Contributors
Boreth Ly is Associate Professor in History of Art and Visual Culture. Ly has two major areas of research: ancient and contemporary arts and visual culture of Southeast Asia and its diaspora. He is interested in Hindu and Buddhist arts of Cambodia, and how the legacy of these ancient cultures is made manifest in the rituals and performing arts of contemporary Cambodia and its neighboring nations (i.e., Thailand, Laos, Burma, Vietnam). He approaches the study of the material culture of pre-modern Southeast Asia from an interregional perspective, considering it through a comparative lens. More importantly, he asks how these “ancient” arts and cultures were constructed as part of an academic teleology, always acknowledging these concepts as inventions of the colonial and nationalist periods. Ly’s research investigates the processes of cultural translation and interrogates the construction of historical authority and racial authenticity as it is embedded in colonial writings on and exhibiting of Southeast Asian art. The fields of Postcolonial, Cultural, and Visual Studies, as well as the discipline of Art History thus inform his writing and rewriting about Southeast Asian art and visual culture.

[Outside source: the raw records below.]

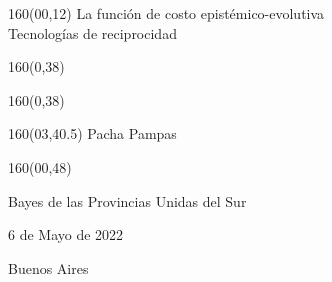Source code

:\documentclass[shownotes,aspectratio=169]{beamer}
\begin{document}
\begin{frame}
\begin{textblock}{160}(00,12)
\centering
\huge La función de costo epistémico-evolutiva \\ \LARGE Tecnologías de reciprocidad
\end{textblock}

\begin{textblock}{160}(0,38) \centering
\textcolor{black!85}{}
\end{textblock}
\begin{textblock}{160}(0,38) \centering
\textcolor{black!85}{}
\end{textblock}
\begin{textblock}{160}(03,40.5) \Large \centering
Pacha \hspace{0.75cm} Pampas \hspace{0.065cm}
\end{textblock}


\begin{textblock}{160}(00,48) \centering



Bayes de las Provincias Unidas del Sur

\vspace{1.6cm}

6 de Mayo de 2022

\vspace{.3cm}

Buenos Aires
\end{textblock}



\end{frame}
\end{document}
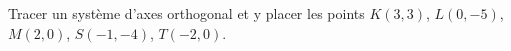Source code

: 
\begin{exercice}\label{exo2smath-0052}

    Tracer un système d'axes orthogonal et y placer les points \( K(3,3)\), \( L(0,-5)\), \( M(2,0)\), \( S(-1,-4)\), \( T(-2,0)\).

\end{exercice}
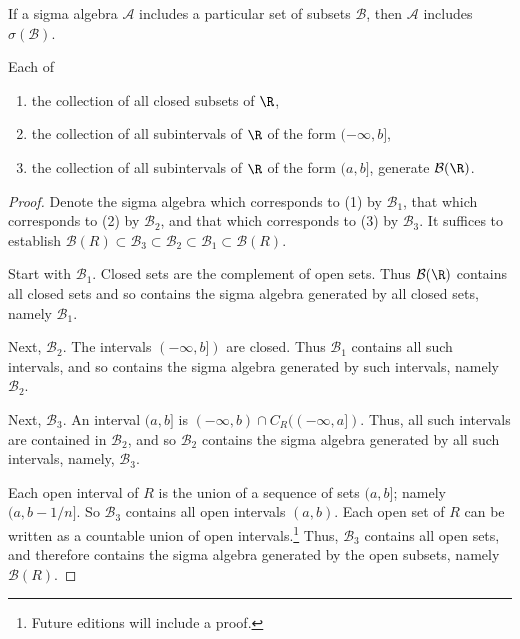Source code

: \begin{proposition}
If a sigma algebra $\mathcal{A} $ includes a particular set of subsets $\mathcal{B} $, then $\mathcal{A} $ includes $\sigma (\mathcal{B} )$.\end{proposition}
\begin{proposition}

\label{borelalternategenerations}Each of
  \begin{enumerate}
    \item the collection of all closed subsets of $\R$,
    \item the collection of all subintervals of $\R$ of the form $(-\infty, b]$,
    \item the collection of all subintervals of $\R$ of the form $(a, b]$,
generate $\mathcal{B} (\R)$.
  \end{enumerate}\end{proposition}
\begin{proof}Denote the sigma algebra which corresponds to (1) by $\mathcal{B} _1$, that which corresponds to (2) by $\mathcal{B} _2$, and that which corresponds to (3) by $\mathcal{B} _3$.
It suffices to establish $\mathcal{B} (R) \subset \mathcal{B} _3 \subset \mathcal{B} _2 \subset \mathcal{B} _1 \subset \mathcal{B} (R)$.

Start with $\mathcal{B} _1$.
Closed sets are the complement of open sets.
Thus $\mathcal{B} (\R )$ contains all closed sets and so contains the sigma algebra generated by all closed sets, namely $\mathcal{B} _1$.

Next, $\mathcal{B} _2$.
The intervals $(-\infty, b])$ are closed.
Thus $\mathcal{B} _1$ contains all such intervals, and so contains the sigma algebra generated by such intervals, namely $\mathcal{B} _2$.

Next, $\mathcal{B} _3$.
An interval $(a, b]$ is $(-\infty, b) \cap  C_R((-\infty, a])$.
Thus, all such intervals are contained in $\mathcal{B} _2$, and so $\mathcal{B} _2$ contains the sigma algebra generated by all such intervals, namely, $\mathcal{B} _3$.

Each open interval of $R$ is the union of a sequence of sets $(a, b]$; namely $(a, b-1/n]$.
So $\mathcal{B} _3$ contains all open intervals $(a, b)$.
Each open set of $R$ can be written as a countable union of open intervals.\footnote{Future editions will include a proof.}
Thus, $\mathcal{B} _3$ contains all open sets, and therefore contains the sigma algebra generated by the open subsets, namely $\mathcal{B} (R)$.
\end{proof}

Ly’s second area of research is concerned with how contemporary artists of Southeast Asia and its diaspora create works that deal with the difficult issues of memory and trauma in the post-Vietnam–American War period. He believes strongly that artists and writers are agents of social change and political activism: they are thus public intellectuals. In particular, Ly has been thinking and writing about intersections between trauma, memory and cultural production in a late-capitalist and global world. In his writing on art, trauma, and memory, he draws from a rich variety of media, including photography, paintings, television, films, and material cultures, as well as different theoretical frameworks of vision and visuality. Ly employs different modes and styles of writing in the hope that they lend themselves to capturing the site/sight and experience of visual traces of trauma.
Boreth Ly
Associate Professor, History of Art and Visual Culture
Contributed to "Yes We Can"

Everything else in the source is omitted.